What you need to do: Pictures stay out; print the rest of the listing below exactly as it stands.

^^^^

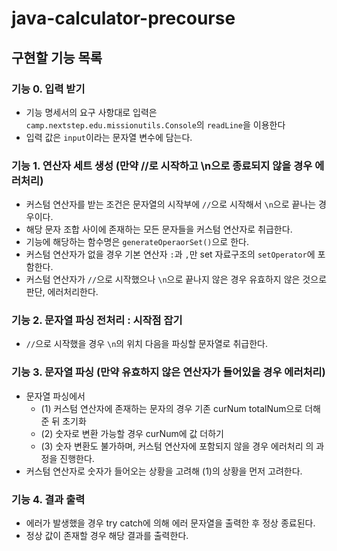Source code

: # java-calculator-precourse

## 구현할 기능 목록

### 기능 0. 입력 받기

- 기능 명세서의 요구 사항대로 입력은 `camp.nextstep.edu.missionutils.Console`의 `readLine`을 이용한다
- 입력 값은 `input`이라는 문자열 변수에 담는다.

### 기능 1. 연산자 세트 생성 (만약 //로 시작하고 \n으로 종료되지 않을 경우 에러처리)

- 커스텀 연산자를 받는 조건은 문자열의 시작부에 `//`으로 시작해서 `\n`으로 끝나는 경우이다.
- 해당 문자 조합 사이에 존재하는 모든 문자들을 커스텀 연산자로 취급한다.
- 기능에 해당하는 함수명은 `generateOperaorSet()`으로 한다.
- 커스텀 연산자가 없을 경우 기본 연산자 `:`과 `,`만 set 자료구조의 `setOperator`에 포함한다.
- 커스텀 연산자가 `//`으로 시작했으나 `\n`으로 끝나지 않은 경우 유효하지 않은 것으로 판단, 에러처리한다.

### 기능 2. 문자열 파싱 전처리 : 시작점 잡기

- `//`으로 시작했을 경우 `\n`의 위치 다음을 파싱할 문자열로 취급한다.

### 기능 3. 문자열 파싱 (만약 유효하지 않은 연산자가 들어있을 경우 에러처리)

- 문자열 파싱에서
    - (1) 커스텀 연산자에 존재하는 문자의 경우 기존 curNum totalNum으로 더해준 뒤 초기화
    - (2) 숫자로 변환 가능할 경우 curNum에 값 더하기
    - (3) 숫자 변환도 불가하며, 커스텀 연산자에 포함되지 않을 경우 에러처리
      의 과정을 진행한다.
- 커스텀 연산자로 숫자가 들어오는 상황을 고려해 (1)의 상황을 먼저 고려한다.

### 기능 4. 결과 출력

- 에러가 발생했을 경우 try catch에 의해 에러 문자열을 출력한 후 정상 종료된다.
- 정상 값이 존재할 경우 해당 결과를 출력한다.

^^^^

Problem solution:
Source code

: # java-calculator-precourse

## 구현할 기능 목록

### 기능 0. 입력 받기

- 기능 명세서의 요구 사항대로 입력은 `camp.nextstep.edu.missionutils.Console`의 `readLine`을 이용한다
- 입력 값은 `input`이라는 문자열 변수에 담는다.

### 기능 1. 연산자 세트 생성 (만약 //로 시작하고 \n으로 종료되지 않을 경우 에러처리)

- 커스텀 연산자를 받는 조건은 문자열의 시작부에 `//`으로 시작해서 `\n`으로 끝나는 경우이다.
- 해당 문자 조합 사이에 존재하는 모든 문자들을 커스텀 연산자로 취급한다.
- 기능에 해당하는 함수명은 `generateOperaorSet()`으로 한다.
- 커스텀 연산자가 없을 경우 기본 연산자 `:`과 `,`만 set 자료구조의 `setOperator`에 포함한다.
- 커스텀 연산자가 `//`으로 시작했으나 `\n`으로 끝나지 않은 경우 유효하지 않은 것으로 판단, 에러처리한다.

### 기능 2. 문자열 파싱 전처리 : 시작점 잡기

- `//`으로 시작했을 경우 `\n`의 위치 다음을 파싱할 문자열로 취급한다.

### 기능 3. 문자열 파싱 (만약 유효하지 않은 연산자가 들어있을 경우 에러처리)

- 문자열 파싱에서
    - (1) 커스텀 연산자에 존재하는 문자의 경우 기존 curNum totalNum으로 더해준 뒤 초기화
    - (2) 숫자로 변환 가능할 경우 curNum에 값 더하기
    - (3) 숫자 변환도 불가하며, 커스텀 연산자에 포함되지 않을 경우 에러처리
      의 과정을 진행한다.
- 커스텀 연산자로 숫자가 들어오는 상황을 고려해 (1)의 상황을 먼저 고려한다.

### 기능 4. 결과 출력

- 에러가 발생했을 경우 try catch에 의해 에러 문자열을 출력한 후 정상 종료된다.
- 정상 값이 존재할 경우 해당 결과를 출력한다.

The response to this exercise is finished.